A matter of Faith
It was a warm day when I first started. The summer sun was lapsing away and with it brought the magnificent oranges and yellows of autumn. I remember few other days like I do that: The first time I took to the field in Rugby, that random holiday to Turkey, my 11th birthday … for some reason unknown to me, but most of all, this day:
The pitch was wet. It had rained the entire week before. I had just started a new school and had no real friends so I kicked. I kicked enough to say that I was probably the greatest kicker in the history of that school.
Suddenly, I noticed a slight tang of lit tobacco in the air. It wasn’t unusual to smell this nearer the school; we were pretty close to the city after all and the entire staff and student bodies were like chimneys alike, but this was the rugby pitch at the bottom of the school. Sacred ground. Smoking here would be like stepping into a mosque with shoes on. Not to mention that it was after hours and miles away from the school.

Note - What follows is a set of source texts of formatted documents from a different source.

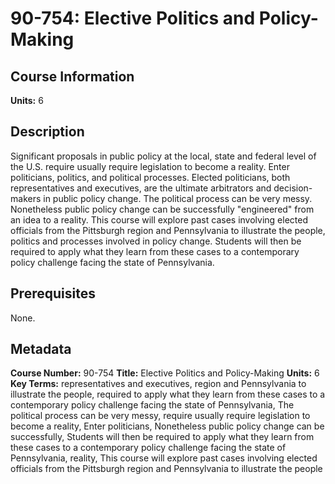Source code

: # 90-754: Elective Politics and Policy-Making

## Course Information

**Units:** 6

## Description

Significant proposals in public policy at the local, state and federal level of the U.S. require usually require legislation to become a reality. Enter politicians, politics, and political processes. Elected politicians, both representatives and executives, are the ultimate arbitrators and decision-makers in public policy change. The political process can be very messy. Nonetheless public policy change can be successfully "engineered" from an idea to a reality. This course will explore past cases involving elected officials from the Pittsburgh region and Pennsylvania to illustrate the people, politics and processes involved in policy change. Students will then be required to apply what they learn from these cases to a contemporary policy challenge facing the state of Pennsylvania.

## Prerequisites

None.

## Metadata

**Course Number:** 90-754
**Title:** Elective Politics and Policy-Making
**Units:** 6
**Key Terms:** representatives and executives, region and Pennsylvania to illustrate the people, required to apply what they learn from these cases to a contemporary policy challenge facing the state of Pennsylvania, The political process can be very messy, require usually require legislation to become a reality, Enter politicians, Nonetheless public policy change can be successfully, Students will then be required to apply what they learn from these cases to a contemporary policy challenge facing the state of Pennsylvania, reality, This course will explore past cases involving elected officials from the Pittsburgh region and Pennsylvania to illustrate the people
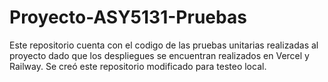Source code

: # Proyecto-ASY5131-Pruebas

Este repositorio cuenta con el codigo de las pruebas unitarias realizadas al proyecto dado que los despliegues se encuentran realizados en Vercel y Railway. Se creó este repositorio modificado para testeo local.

In a moment of blind passion or utter rage I hadn’t quite decided by that point, I set off like Galahad toward the Holy Grail; devout on finding the cause of the smell.
“You know this is the rugby pitch right?” I said when I eventually found the cause of the smell in the form of a chestnut haired and eyed girl about my age, if not a year older.
“It talks!” she said with a fake laugh behind her voice.
“You’ve been watching me?” I asked. She nodded before saying:
“You come out here every day before and after school for at least an hour after school and kick rugby balls through the posts.”
“This was my spot before yours mate. It’s the only where I can come to get away from my friends with first leaving.” You got a rizla? You got a filter?” She said sarcastically. “Amelia.” She held out her have before it then being received by mine.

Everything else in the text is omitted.